Diesel Is Dead - Porsche the Latest Brand To Quit Selling Dirty Diesels
When it became clear that the only way to effectively sell and market diesel engines in cars and crossovers was to cheat on emissions, manufacturers like Mercedes Benz, Volkswagen, and Audi abandoned the outdated and dirty technology for the U.S. market. Porsche also quit selling diesel models here, and now news comes news that Porsche may have quit on diesel all over the world.
Porsche was part of the Volkswagen family of brands that intentionally marketed vehicles that the designers built to pollute at up to 40 times the legal limit, and worse, to fake out the EPA and other tests that checked the emissions of vehicles. Billions in fines, dozens of executive “retirements,” and a handful of jail sentences later, automakers are finally figuring out that the purported benefits of diesel are negated by the downsides.
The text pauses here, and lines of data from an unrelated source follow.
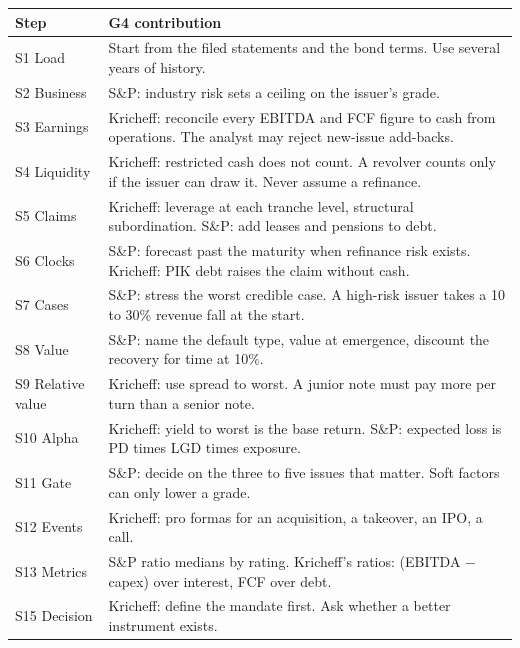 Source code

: {\footnotesize
\begin{tabularx}{\linewidth}{@{}>{\raggedright\arraybackslash}p{24mm}>{\raggedright\arraybackslash}X@{}}
\toprule
Step & G4 contribution \\
\midrule
S1 Load & Start from the filed statements and the bond terms. Use several years of history. \\
S2 Business & S\&P: industry risk sets a ceiling on the issuer's grade. \\
S3 Earnings & Kricheff: reconcile every EBITDA and FCF figure to cash from operations. The analyst may reject new-issue add-backs. \\
S4 Liquidity & Kricheff: restricted cash does not count. A revolver counts only if the issuer can draw it. Never assume a refinance. \\
S5 Claims & Kricheff: leverage at each tranche level, structural subordination. S\&P: add leases and pensions to debt. \\
S6 Clocks & S\&P: forecast past the maturity when refinance risk exists. Kricheff: PIK debt raises the claim without cash. \\
S7 Cases & S\&P: stress the worst credible case. A high-risk issuer takes a 10 to 30\% revenue fall at the start. \\
S8 Value & S\&P: name the default type, value at emergence, discount the recovery for time at 10\%. \\
S9 Relative value & Kricheff: use spread to worst. A junior note must pay more per turn than a senior note. \\
S10 Alpha & Kricheff: yield to worst is the base return. S\&P: expected loss is PD times LGD times exposure. \\
S11 Gate & S\&P: decide on the three to five issues that matter. Soft factors can only lower a grade. \\
S12 Events & Kricheff: pro formas for an acquisition, a takeover, an IPO, a call. \\
S13 Metrics & S\&P ratio medians by rating. Kricheff's ratios: (EBITDA $-$ capex) over interest, FCF over debt. \\
S15 Decision & Kricheff: define the mandate first. Ask whether a better instrument exists. \\
\bottomrule
\end{tabularx}
}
Those include the fact that real-world vehicles with diesel engines don’t produce less CO2, are the dirtiest and most difficult vehicles to engineer to meet air pollution requirements, and compared to modern high compression gasoline engines, are slower and use no less petroleum.
Diesel's problem is that the textbook theory and real-world don’t align well. Before the dirty diesel cheaters were revealed, they were already being surpassed in terms of performance and efficiency by mainstream gasoline vehicles. When cost of ownership is factored in, the slower, louder, dirtier diesels just didn’t stack up anymore.
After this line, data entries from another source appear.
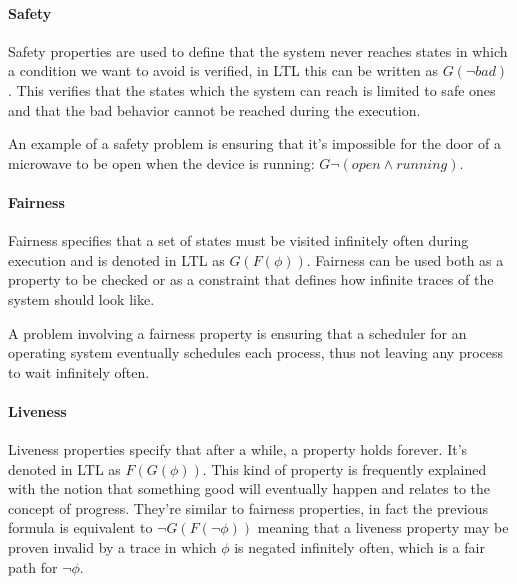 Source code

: \paragraph*{Safety} Safety properties are used to define that the system never reaches states in which a condition we want to avoid is verified, in LTL this can be written as \begin{math}G (\lnot bad)\end{math}.
This verifies that the states which the system can reach is limited to safe ones and that the bad behavior cannot be reached during the execution.

An example of a safety problem is ensuring that it's impossible for the door of a microwave to be open when the device is running:
\begin{math}
    G \lnot (open \land running)
\end{math}.

\paragraph*{Fairness} Fairness specifies that a set of states must be visited infinitely often during execution and is denoted in LTL as \begin{math} G(F(\phi))\end{math}.
Fairness can be used both as a property to be checked or as a constraint that defines how infinite traces of the system should look like.

A problem involving a fairness property is ensuring that a scheduler for an operating system eventually schedules each process, thus not leaving any process to wait infinitely often.

\paragraph*{Liveness} Liveness properties specify that after a while, a property holds forever. It's denoted in LTL as \begin{math} F(G(\phi)) \end{math}.
This kind of property is frequently explained with the notion that something good will eventually happen and relates to the concept of progress.
They're similar to fairness properties, in fact the previous formula is equivalent to \begin{math} \lnot G(F(\lnot \phi))\end{math} meaning that a liveness property may be proven invalid by a trace in which \begin{math} \phi \end{math} is negated infinitely often, which is a fair path for \begin{math}\lnot \phi\end{math}.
Green Car Reports’ John Voelcker lays out the details carefully and methodically about Porsche’s decision to quit on diesels in a recent story worthy of a read. Take note of the part in that report where the Porsche executive explains that almost nobody wanted diesels anymore and that “…buyer demand shifted to gasoline and plug-in hybrid versions.” The greenwashing of dirty diesel has failed and buyers of cars and crossovers know the benefits are baloney.
Truck buyers want diesel vehicles. To them, for the most part, the environment is not even a consideration. In fairness, there are some applications where diesel makes sense for towing huge loads. In the midsize pickup world, diesel vehicles are popular despite the fact that they cost as much as 10% more than gasoline vehicles that can tow just as much, just as efficiently.
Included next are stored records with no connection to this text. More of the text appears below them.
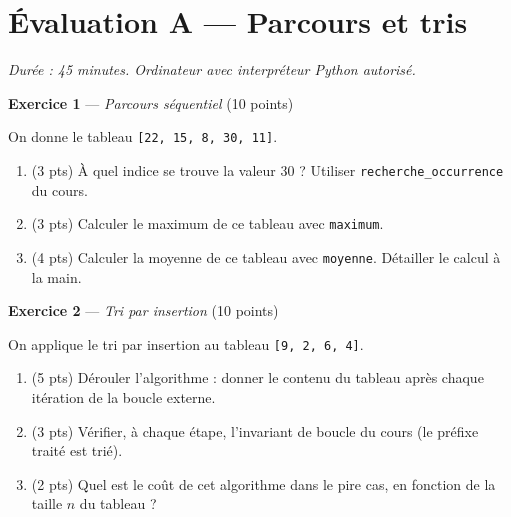 \section*{Évaluation A --- Parcours et tris}
\textit{Durée : 45 minutes. Ordinateur avec interpréteur Python autorisé.}


\bigskip

\textbf{Exercice 1} --- \textit{Parcours séquentiel} \hfill (10 points)

On donne le tableau \lstinline{[22, 15, 8, 30, 11]}.

\begin{enumerate}
  \item (3 pts) À quel indice se trouve la valeur $30$ ? Utiliser \lstinline{recherche_occurrence} du cours.
  \item (3 pts) Calculer le maximum de ce tableau avec \lstinline{maximum}.
  \item (4 pts) Calculer la moyenne de ce tableau avec \lstinline{moyenne}. Détailler le calcul à la main.
\end{enumerate}


\bigskip

\textbf{Exercice 2} --- \textit{Tri par insertion} \hfill (10 points)

On applique le tri par insertion au tableau \lstinline{[9, 2, 6, 4]}.

\begin{enumerate}
  \item (5 pts) Dérouler l'algorithme : donner le contenu du tableau après chaque itération de la boucle externe.
  \item (3 pts) Vérifier, à chaque étape, l'invariant de boucle du cours (le préfixe traité est trié).
  \item (2 pts) Quel est le coût de cet algorithme dans le pire cas, en fonction de la taille $n$ du tableau ?
\end{enumerate}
General Motors has a new modern diesel car and it provides an excellent illustration of the demise of diesel due to better gasoline engines in direct competitors. The same is true of its crossover. Mazda has announced (about four times) that it plans to bring a diesel to market in the U.S., but never has. Its latest announcement is that Mazda now has a gasoline engine that produces just as much torque and has the same efficiency as diesel engines. Welcome to the club Mazda. Honda, Toyota, and others are happy you joined!
Diesel is done. Porsche’s quitting on the dirty fuel and the dirty vehicles that use it is just the latest nail in the coffin.